Provided material
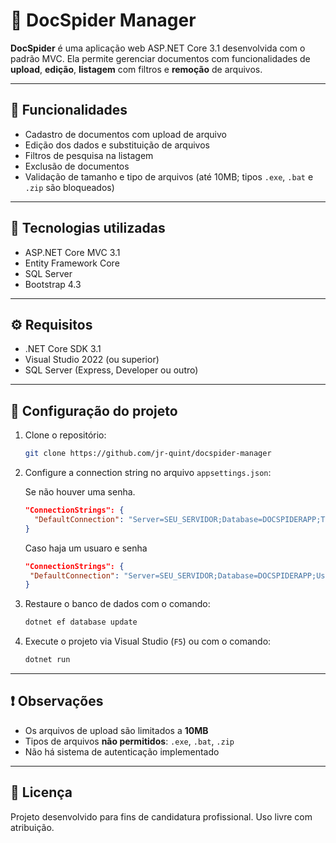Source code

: # 📁 DocSpider Manager

**DocSpider** é uma aplicação web ASP.NET Core 3.1 desenvolvida com o padrão MVC. Ela permite gerenciar documentos com funcionalidades de **upload**, **edição**, **listagem** com filtros e **remoção** de arquivos.

---

## 🚀 Funcionalidades

- Cadastro de documentos com upload de arquivo
- Edição dos dados e substituição de arquivos
- Filtros de pesquisa na listagem
- Exclusão de documentos
- Validação de tamanho e tipo de arquivos (até 10MB; tipos `.exe`, `.bat` e `.zip` são bloqueados)

---

## 🧰 Tecnologias utilizadas

- ASP.NET Core MVC 3.1
- Entity Framework Core
- SQL Server
- Bootstrap 4.3

---

## ⚙️ Requisitos

- .NET Core SDK 3.1
- Visual Studio 2022 (ou superior)
- SQL Server (Express, Developer ou outro)

---

## 🔧 Configuração do projeto

1. Clone o repositório:
   ```bash
   git clone https://github.com/jr-quint/docspider-manager
   ```

2. Configure a connection string no arquivo `appsettings.json`:

   Se não houver uma senha.
   ```json
   "ConnectionStrings": {
     "DefaultConnection": "Server=SEU_SERVIDOR;Database=DOCSPIDERAPP;Trusted_Connection=True; trustservercertificate=true"
   }
   ```
   Caso haja um usuaro e senha
   
   ```json
   "ConnectionStrings": {
    "DefaultConnection": "Server=SEU_SERVIDOR;Database=DOCSPIDERAPP;User Id=SEU_ID;Password=SUA_SENHA;"
   }
    ```

4. Restaure o banco de dados com o comando:
   ```bash
   dotnet ef database update
   ```

5. Execute o projeto via Visual Studio (`F5`) ou com o comando:
   ```bash
   dotnet run
   ```

---

## ❗ Observações

- Os arquivos de upload são limitados a **10MB**
- Tipos de arquivos **não permitidos**: `.exe`, `.bat`, `.zip`
- Não há sistema de autenticação implementado

---

## 📄 Licença

Projeto desenvolvido para fins de candidatura profissional. Uso livre com atribuição.
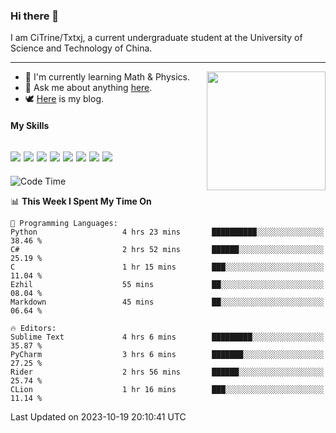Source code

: ### Hi there 👋

I am CiTrine/Txtxj, a current undergraduate student at the University of Science and Technology of China.

---

<img align="right" height="190" src="http://github-profile-summary-cards.vercel.app/api/cards/stats?username=txtxj&theme=vue">

- 🌱 I'm currently learning Math & Physics.
- 💬 Ask me about anything [here](https://github.com/txtxj/txtxj/issues).
- 🕊️ [Here](https://txtxj.top) is my blog.

#### My Skills

![](https://img.shields.io/badge/C%23-239120?logo=csharp&logoColor=fff)
![](https://img.shields.io/badge/Unity-000000?logo=unity&logoColor=fff)
![](https://img.shields.io/badge/Python-3e74a2?logo=python&logoColor=fff)
![](https://img.shields.io/badge/C++-65318e?logo=cplusplus&logoColor=fff)
![](https://img.shields.io/badge/C-5654a2?logo=c&logoColor=fff)
![](https://img.shields.io/badge/Blender-f5792a?logo=blender&logoColor=fff)
![](https://img.shields.io/badge/MS%20SQL-cc2927?logo=microsoftsqlserver&logoColor=fff)
![](https://img.shields.io/badge/My%20SQL-4479a1?logo=mysql&logoColor=fff)
---

<!--START_SECTION:waka-->
![Code Time](http://img.shields.io/badge/Code%20Time-1%2C356%20hrs%2035%20mins-blue)

📊 **This Week I Spent My Time On** 

```text
💬 Programming Languages: 
Python                   4 hrs 23 mins       ██████████░░░░░░░░░░░░░░░   38.46 % 
C#                       2 hrs 52 mins       ██████░░░░░░░░░░░░░░░░░░░   25.19 % 
C                        1 hr 15 mins        ███░░░░░░░░░░░░░░░░░░░░░░   11.04 % 
Ezhil                    55 mins             ██░░░░░░░░░░░░░░░░░░░░░░░   08.04 % 
Markdown                 45 mins             ██░░░░░░░░░░░░░░░░░░░░░░░   06.64 % 

🔥 Editors: 
Sublime Text             4 hrs 6 mins        █████████░░░░░░░░░░░░░░░░   35.87 % 
PyCharm                  3 hrs 6 mins        ███████░░░░░░░░░░░░░░░░░░   27.25 % 
Rider                    2 hrs 56 mins       ██████░░░░░░░░░░░░░░░░░░░   25.74 % 
CLion                    1 hr 16 mins        ███░░░░░░░░░░░░░░░░░░░░░░   11.14 % 
```


 Last Updated on 2023-10-19 20:10:41 UTC
<!--END_SECTION:waka-->

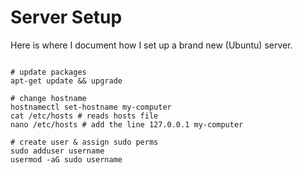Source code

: # Server Setup

Here is where I document how I set up a brand new (Ubuntu) server.

```shell

# update packages
apt-get update && upgrade

# change hostname
hostnamectl set-hostname my-computer
cat /etc/hosts # reads hosts file
nano /etc/hosts # add the line 127.0.0.1 my-computer

# create user & assign sudo perms
sudo adduser username
usermod -aG sudo username



```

Action item
Look through the records above and please copy every line in which the string "documentos" occurs.

Task output
**DocSpider** é uma aplicação web ASP.NET Core 3.1 desenvolvida com o padrão MVC. Ela permite gerenciar documentos com funcionalidades de **upload**, **edição**, **listagem** com filtros e **remoção** de arquivos.
- Cadastro de documentos com upload de arquivo
- Exclusão de documentos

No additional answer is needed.